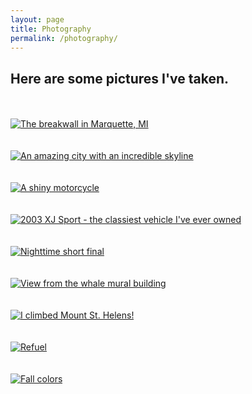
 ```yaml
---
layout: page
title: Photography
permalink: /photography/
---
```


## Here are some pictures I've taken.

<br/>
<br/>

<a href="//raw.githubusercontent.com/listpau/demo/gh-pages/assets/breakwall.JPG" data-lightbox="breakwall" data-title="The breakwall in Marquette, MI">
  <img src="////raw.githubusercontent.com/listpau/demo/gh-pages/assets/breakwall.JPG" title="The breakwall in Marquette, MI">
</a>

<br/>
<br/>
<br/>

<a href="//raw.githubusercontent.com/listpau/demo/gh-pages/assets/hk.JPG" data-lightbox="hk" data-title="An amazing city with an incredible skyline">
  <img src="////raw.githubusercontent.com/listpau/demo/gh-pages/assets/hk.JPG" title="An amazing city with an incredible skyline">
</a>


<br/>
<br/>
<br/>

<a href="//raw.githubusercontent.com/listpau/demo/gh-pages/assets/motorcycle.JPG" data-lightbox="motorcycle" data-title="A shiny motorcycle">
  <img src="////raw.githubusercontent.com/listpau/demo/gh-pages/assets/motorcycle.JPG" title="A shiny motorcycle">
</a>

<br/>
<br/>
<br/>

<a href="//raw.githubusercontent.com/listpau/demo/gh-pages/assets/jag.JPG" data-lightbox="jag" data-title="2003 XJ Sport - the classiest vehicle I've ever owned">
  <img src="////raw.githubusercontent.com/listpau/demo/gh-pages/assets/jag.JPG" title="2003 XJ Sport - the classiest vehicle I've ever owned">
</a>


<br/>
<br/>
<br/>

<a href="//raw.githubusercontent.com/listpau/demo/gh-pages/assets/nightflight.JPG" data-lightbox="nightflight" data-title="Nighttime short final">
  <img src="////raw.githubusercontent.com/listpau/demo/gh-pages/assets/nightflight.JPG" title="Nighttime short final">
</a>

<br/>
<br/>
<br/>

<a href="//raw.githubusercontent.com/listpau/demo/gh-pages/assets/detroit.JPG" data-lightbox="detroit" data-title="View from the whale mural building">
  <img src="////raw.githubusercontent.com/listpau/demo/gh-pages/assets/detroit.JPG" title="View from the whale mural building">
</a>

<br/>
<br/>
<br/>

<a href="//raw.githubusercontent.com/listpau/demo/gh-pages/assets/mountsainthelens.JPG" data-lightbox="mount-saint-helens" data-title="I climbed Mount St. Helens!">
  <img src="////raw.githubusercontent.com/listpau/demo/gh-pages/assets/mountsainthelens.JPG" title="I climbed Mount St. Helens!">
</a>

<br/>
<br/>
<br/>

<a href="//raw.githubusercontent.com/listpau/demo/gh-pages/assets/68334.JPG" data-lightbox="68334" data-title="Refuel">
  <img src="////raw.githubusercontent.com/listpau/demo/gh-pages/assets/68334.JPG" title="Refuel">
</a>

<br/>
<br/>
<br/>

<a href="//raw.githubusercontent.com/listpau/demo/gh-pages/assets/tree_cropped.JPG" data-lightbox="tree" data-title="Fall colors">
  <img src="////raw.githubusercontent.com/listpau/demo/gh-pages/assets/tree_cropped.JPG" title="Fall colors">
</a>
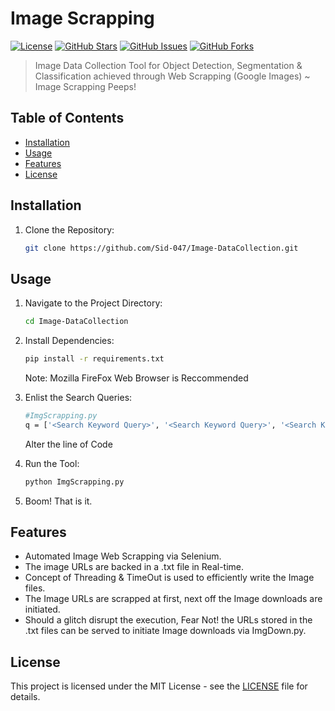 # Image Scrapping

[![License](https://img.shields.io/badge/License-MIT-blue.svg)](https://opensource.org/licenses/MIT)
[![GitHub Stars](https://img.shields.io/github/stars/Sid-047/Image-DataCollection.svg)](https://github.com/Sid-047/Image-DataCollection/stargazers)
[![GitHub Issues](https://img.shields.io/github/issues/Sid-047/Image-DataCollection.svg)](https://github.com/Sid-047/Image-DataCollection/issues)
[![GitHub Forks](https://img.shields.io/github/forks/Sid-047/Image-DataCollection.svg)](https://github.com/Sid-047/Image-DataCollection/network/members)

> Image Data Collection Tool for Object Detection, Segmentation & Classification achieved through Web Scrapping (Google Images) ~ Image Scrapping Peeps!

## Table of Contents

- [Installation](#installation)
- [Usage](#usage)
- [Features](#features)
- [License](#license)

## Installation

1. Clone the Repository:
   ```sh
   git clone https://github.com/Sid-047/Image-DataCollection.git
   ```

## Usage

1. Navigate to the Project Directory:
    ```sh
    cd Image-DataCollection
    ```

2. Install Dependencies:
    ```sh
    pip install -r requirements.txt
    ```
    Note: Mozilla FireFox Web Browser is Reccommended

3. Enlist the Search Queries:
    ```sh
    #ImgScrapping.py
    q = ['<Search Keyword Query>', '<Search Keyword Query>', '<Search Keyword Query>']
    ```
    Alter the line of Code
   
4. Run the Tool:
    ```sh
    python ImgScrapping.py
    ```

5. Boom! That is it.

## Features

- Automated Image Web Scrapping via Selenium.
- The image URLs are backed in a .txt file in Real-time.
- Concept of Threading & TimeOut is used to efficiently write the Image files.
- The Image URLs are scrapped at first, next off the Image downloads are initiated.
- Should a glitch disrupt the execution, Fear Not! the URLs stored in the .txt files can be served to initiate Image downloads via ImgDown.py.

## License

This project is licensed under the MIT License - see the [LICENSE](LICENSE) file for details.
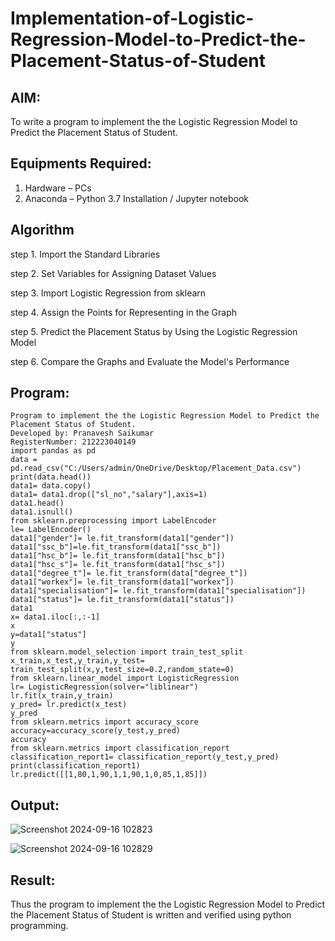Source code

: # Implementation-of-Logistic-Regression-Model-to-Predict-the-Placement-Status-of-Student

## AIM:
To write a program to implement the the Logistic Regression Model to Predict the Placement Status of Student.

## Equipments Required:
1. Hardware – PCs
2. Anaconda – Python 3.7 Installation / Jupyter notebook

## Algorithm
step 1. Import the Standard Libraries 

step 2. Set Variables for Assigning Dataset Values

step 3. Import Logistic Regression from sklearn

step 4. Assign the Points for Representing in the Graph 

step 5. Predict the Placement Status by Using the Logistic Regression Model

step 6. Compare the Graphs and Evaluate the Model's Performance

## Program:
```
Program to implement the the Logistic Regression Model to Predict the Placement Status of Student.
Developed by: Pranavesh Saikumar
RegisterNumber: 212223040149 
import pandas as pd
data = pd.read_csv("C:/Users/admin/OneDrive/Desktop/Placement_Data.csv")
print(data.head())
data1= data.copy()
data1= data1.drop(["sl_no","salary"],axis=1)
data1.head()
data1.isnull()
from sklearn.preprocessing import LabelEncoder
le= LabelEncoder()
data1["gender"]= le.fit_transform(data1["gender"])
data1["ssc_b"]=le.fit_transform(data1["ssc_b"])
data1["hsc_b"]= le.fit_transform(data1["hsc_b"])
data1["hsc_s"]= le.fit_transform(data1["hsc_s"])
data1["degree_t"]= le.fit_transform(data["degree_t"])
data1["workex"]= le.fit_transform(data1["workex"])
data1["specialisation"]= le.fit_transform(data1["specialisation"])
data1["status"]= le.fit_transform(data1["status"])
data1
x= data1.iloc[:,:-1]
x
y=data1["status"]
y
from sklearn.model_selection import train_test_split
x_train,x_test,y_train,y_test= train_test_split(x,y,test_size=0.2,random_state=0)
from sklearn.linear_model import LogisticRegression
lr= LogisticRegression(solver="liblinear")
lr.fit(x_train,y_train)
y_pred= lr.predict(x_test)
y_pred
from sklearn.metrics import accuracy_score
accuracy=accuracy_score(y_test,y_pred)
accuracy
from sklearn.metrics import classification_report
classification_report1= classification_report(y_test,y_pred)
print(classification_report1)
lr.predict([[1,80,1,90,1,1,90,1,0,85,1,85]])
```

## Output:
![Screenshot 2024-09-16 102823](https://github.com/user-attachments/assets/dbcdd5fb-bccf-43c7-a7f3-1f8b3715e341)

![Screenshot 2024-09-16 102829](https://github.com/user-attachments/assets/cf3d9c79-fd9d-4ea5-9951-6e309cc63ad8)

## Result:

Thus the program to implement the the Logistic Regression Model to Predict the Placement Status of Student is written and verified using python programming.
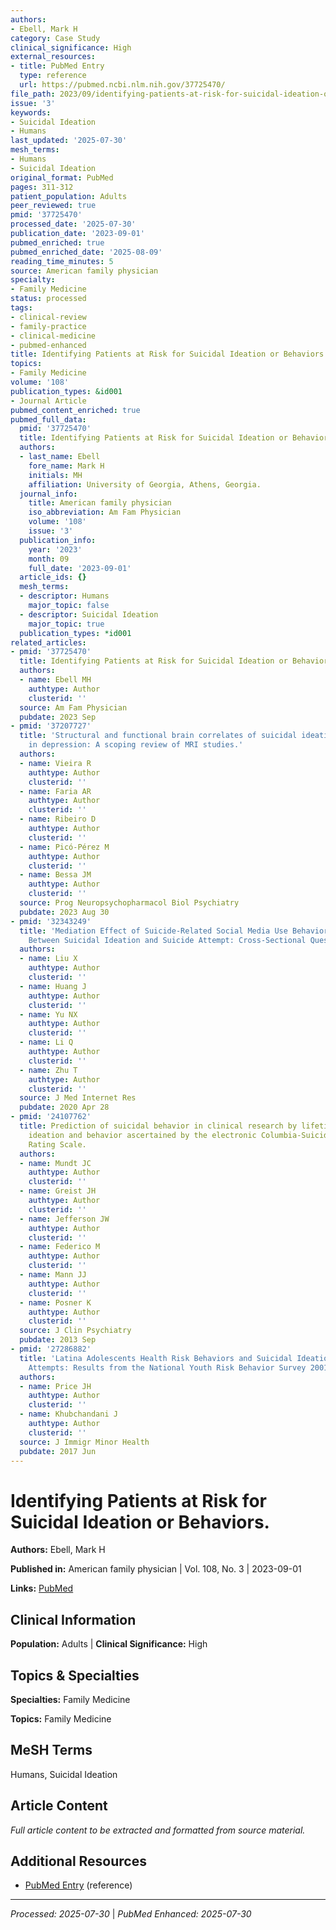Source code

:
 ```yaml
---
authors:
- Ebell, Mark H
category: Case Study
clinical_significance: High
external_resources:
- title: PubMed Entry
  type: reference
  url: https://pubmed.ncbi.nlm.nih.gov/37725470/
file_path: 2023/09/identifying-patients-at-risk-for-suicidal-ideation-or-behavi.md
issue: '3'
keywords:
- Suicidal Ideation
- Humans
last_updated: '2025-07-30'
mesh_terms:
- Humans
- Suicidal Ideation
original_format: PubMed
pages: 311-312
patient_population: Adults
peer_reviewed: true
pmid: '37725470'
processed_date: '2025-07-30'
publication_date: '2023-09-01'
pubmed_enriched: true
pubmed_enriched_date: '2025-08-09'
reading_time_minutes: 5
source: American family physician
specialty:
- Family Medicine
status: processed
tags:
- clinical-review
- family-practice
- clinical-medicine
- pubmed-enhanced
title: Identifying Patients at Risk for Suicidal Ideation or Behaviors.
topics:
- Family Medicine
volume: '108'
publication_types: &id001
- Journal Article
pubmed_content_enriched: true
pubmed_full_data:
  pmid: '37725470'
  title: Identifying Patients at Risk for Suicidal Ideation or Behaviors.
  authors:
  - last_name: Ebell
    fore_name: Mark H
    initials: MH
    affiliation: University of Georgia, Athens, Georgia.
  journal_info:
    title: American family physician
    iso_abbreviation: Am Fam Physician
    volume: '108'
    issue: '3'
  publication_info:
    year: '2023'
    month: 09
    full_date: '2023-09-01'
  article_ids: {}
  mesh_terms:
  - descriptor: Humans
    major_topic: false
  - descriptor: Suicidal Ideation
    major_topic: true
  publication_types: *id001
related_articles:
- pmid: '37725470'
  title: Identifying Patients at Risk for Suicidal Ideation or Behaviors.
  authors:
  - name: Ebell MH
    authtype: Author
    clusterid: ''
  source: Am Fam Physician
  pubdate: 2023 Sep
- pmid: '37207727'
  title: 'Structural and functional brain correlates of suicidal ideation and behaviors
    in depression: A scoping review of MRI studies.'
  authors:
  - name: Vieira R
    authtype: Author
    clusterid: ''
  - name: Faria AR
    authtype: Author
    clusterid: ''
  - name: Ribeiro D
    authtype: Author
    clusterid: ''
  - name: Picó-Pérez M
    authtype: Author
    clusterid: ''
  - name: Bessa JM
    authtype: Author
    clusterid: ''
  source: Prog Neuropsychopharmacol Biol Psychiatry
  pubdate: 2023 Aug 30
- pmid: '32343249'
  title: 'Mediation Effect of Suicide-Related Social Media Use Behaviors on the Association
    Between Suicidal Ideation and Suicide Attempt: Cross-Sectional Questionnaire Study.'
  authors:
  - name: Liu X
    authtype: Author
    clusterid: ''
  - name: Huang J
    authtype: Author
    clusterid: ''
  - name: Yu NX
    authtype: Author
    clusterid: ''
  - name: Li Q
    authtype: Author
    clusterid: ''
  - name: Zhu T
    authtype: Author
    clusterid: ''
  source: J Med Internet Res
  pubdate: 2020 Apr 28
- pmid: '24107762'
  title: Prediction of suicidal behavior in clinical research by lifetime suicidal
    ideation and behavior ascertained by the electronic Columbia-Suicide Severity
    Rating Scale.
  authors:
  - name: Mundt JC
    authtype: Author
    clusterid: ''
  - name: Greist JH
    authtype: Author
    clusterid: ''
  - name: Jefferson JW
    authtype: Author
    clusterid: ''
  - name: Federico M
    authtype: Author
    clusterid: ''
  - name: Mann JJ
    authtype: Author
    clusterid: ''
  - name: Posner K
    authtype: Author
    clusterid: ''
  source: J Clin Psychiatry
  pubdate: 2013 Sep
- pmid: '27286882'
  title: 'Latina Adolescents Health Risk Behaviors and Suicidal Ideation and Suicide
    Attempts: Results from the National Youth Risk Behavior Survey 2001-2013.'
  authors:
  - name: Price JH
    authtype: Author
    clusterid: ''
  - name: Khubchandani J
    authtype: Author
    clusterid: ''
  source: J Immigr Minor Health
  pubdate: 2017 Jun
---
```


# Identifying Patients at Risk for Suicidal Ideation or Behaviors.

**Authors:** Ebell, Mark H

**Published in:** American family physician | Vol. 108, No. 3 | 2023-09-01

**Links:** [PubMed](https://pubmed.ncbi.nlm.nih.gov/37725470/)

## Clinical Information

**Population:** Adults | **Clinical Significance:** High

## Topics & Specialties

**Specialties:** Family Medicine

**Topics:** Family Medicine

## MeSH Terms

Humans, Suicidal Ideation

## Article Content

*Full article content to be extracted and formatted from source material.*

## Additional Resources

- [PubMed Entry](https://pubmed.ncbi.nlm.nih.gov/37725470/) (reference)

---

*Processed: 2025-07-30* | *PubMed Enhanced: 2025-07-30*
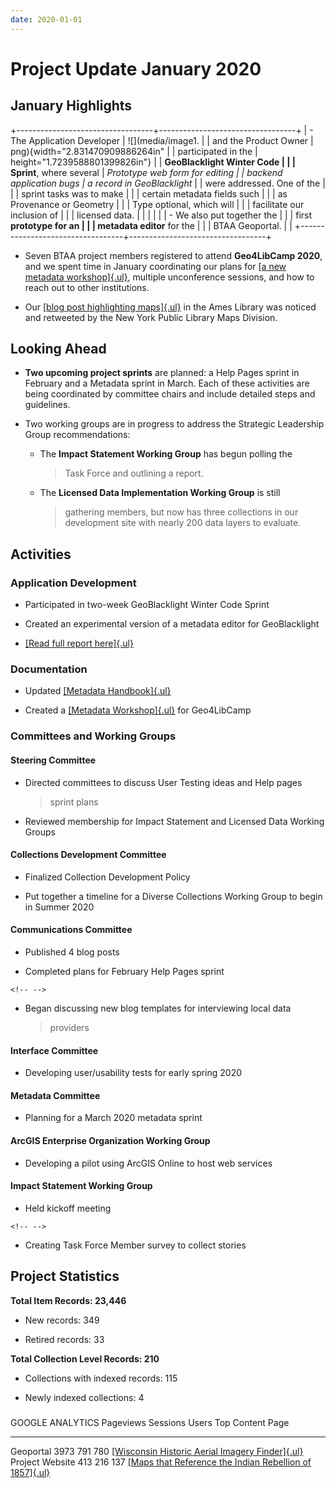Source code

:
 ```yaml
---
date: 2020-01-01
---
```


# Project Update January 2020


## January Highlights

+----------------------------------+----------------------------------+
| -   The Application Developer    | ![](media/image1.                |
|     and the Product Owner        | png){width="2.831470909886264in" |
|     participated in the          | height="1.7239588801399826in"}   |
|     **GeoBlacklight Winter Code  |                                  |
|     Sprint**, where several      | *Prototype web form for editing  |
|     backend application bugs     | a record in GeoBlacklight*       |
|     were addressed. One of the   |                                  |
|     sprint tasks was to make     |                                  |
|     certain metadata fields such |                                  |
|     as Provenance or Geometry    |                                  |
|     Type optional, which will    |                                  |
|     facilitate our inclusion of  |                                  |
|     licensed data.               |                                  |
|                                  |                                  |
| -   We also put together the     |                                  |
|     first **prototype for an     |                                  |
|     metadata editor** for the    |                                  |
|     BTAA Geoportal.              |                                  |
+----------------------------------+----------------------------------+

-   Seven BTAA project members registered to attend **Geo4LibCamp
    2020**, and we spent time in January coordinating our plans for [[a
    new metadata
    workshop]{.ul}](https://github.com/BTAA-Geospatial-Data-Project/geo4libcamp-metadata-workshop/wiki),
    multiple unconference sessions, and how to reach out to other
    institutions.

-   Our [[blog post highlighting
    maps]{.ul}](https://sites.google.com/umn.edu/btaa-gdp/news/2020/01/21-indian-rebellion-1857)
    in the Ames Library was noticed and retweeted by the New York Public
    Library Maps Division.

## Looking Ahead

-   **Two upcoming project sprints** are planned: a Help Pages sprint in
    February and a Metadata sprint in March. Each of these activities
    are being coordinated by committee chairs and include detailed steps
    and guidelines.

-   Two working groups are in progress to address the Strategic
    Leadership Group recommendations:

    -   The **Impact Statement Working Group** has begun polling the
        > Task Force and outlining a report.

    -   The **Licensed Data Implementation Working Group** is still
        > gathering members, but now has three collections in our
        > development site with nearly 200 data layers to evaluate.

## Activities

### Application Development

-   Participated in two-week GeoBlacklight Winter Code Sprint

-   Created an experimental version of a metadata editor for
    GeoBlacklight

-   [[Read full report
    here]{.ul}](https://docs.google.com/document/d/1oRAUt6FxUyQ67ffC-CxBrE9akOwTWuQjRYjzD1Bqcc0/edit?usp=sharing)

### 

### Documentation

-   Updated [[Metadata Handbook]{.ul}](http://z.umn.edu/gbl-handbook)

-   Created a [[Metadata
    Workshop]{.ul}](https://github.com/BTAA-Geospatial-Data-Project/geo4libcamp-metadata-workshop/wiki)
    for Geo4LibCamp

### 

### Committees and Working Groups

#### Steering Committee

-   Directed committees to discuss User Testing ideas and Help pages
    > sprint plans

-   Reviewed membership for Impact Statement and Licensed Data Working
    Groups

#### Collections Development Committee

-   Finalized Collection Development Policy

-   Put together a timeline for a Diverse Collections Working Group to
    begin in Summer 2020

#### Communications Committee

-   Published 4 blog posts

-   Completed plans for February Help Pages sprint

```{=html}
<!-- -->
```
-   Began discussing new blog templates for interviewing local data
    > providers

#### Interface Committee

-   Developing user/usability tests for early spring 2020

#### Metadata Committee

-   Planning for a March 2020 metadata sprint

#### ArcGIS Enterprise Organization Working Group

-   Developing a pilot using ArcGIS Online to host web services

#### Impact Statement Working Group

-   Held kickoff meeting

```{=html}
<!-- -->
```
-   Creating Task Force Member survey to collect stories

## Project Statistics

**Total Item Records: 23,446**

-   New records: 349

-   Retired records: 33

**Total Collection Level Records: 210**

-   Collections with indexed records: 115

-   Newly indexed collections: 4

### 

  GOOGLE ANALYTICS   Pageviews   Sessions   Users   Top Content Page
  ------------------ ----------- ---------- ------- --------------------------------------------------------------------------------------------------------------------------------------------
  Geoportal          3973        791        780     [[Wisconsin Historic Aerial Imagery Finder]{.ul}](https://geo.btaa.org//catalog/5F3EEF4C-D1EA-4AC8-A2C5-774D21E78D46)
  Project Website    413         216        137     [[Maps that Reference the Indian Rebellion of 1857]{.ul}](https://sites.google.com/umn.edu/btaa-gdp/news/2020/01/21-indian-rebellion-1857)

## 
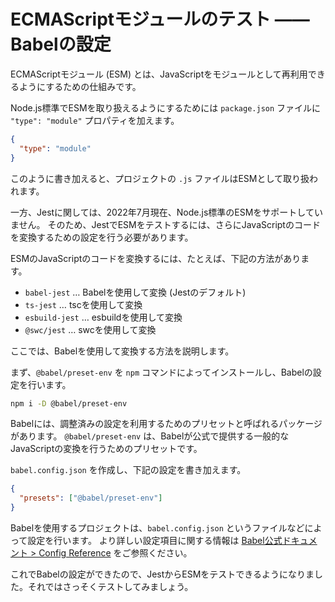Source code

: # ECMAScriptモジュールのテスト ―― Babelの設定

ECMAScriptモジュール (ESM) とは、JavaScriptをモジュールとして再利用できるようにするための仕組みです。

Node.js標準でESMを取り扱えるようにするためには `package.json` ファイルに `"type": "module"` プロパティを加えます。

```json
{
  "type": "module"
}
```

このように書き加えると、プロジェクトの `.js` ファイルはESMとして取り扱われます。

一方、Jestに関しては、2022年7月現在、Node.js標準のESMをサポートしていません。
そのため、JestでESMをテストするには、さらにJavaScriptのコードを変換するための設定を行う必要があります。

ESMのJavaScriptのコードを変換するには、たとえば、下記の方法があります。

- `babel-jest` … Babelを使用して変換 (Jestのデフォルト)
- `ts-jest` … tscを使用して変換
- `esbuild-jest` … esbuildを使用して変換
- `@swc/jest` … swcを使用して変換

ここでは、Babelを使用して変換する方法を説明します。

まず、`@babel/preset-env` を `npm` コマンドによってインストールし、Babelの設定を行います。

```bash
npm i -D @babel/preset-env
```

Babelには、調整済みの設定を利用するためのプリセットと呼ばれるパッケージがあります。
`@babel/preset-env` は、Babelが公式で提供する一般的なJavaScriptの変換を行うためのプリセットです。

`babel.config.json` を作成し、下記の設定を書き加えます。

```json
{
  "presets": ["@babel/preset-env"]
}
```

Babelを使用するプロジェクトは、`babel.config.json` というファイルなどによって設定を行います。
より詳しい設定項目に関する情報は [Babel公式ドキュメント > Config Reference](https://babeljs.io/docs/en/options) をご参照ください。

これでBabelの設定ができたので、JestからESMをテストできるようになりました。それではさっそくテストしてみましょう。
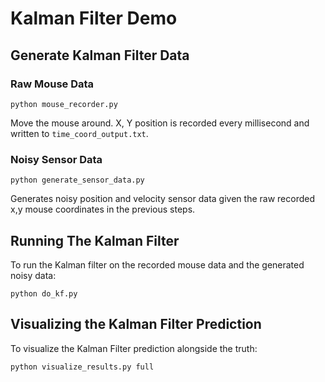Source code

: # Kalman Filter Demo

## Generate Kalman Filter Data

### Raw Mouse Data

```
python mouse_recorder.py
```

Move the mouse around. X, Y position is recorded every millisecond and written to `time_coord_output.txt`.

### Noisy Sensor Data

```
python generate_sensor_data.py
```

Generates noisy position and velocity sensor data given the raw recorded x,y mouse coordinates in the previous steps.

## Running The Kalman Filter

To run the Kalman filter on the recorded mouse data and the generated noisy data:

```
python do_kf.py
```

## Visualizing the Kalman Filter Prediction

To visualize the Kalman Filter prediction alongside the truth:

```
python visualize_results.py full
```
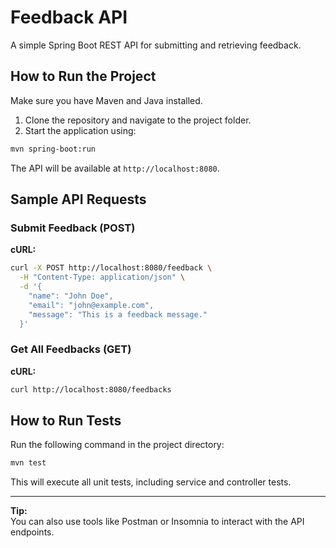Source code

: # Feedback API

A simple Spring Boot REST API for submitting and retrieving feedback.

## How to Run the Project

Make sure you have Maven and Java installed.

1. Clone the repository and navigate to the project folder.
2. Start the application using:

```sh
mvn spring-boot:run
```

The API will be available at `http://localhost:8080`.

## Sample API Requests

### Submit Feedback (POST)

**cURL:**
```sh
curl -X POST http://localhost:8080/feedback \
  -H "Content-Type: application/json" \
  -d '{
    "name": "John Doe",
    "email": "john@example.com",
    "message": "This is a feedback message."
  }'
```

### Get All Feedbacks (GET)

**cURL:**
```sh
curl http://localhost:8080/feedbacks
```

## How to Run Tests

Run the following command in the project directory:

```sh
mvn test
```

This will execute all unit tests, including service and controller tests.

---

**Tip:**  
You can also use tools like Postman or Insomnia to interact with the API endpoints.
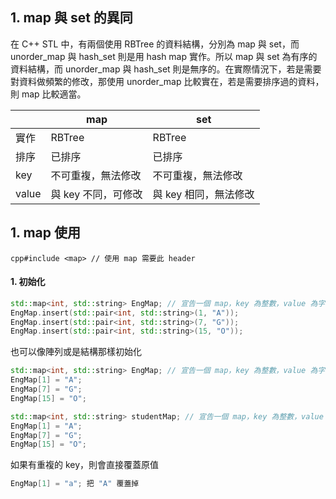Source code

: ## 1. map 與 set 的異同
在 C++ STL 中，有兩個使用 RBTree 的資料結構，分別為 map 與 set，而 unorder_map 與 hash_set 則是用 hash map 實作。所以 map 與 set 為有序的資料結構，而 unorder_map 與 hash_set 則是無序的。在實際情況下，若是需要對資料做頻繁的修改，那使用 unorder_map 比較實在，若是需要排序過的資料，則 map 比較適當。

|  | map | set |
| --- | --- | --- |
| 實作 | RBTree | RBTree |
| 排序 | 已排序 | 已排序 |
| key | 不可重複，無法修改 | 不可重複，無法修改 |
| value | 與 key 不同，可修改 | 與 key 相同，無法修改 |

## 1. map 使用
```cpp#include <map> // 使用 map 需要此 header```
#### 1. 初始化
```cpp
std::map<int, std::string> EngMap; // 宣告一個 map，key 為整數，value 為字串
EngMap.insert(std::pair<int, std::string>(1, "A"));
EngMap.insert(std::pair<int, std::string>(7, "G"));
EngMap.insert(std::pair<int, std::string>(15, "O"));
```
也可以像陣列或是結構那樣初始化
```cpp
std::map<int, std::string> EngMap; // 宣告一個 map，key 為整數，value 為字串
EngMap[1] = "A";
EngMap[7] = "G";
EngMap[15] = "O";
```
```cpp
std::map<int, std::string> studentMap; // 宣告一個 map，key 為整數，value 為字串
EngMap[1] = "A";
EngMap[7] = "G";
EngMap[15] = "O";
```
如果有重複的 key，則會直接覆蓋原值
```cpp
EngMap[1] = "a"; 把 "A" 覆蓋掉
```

____________

EXERCISE DESCRIPTION → Throughout the material above, find every line holding "downloads" and copy it.

EXERCISE SOLUTION →
- The Image URLs are scrapped at first, next off the Image downloads are initiated.
- Should a glitch disrupt the execution, Fear Not! the URLs stored in the .txt files can be served to initiate Image downloads via ImgDown.py.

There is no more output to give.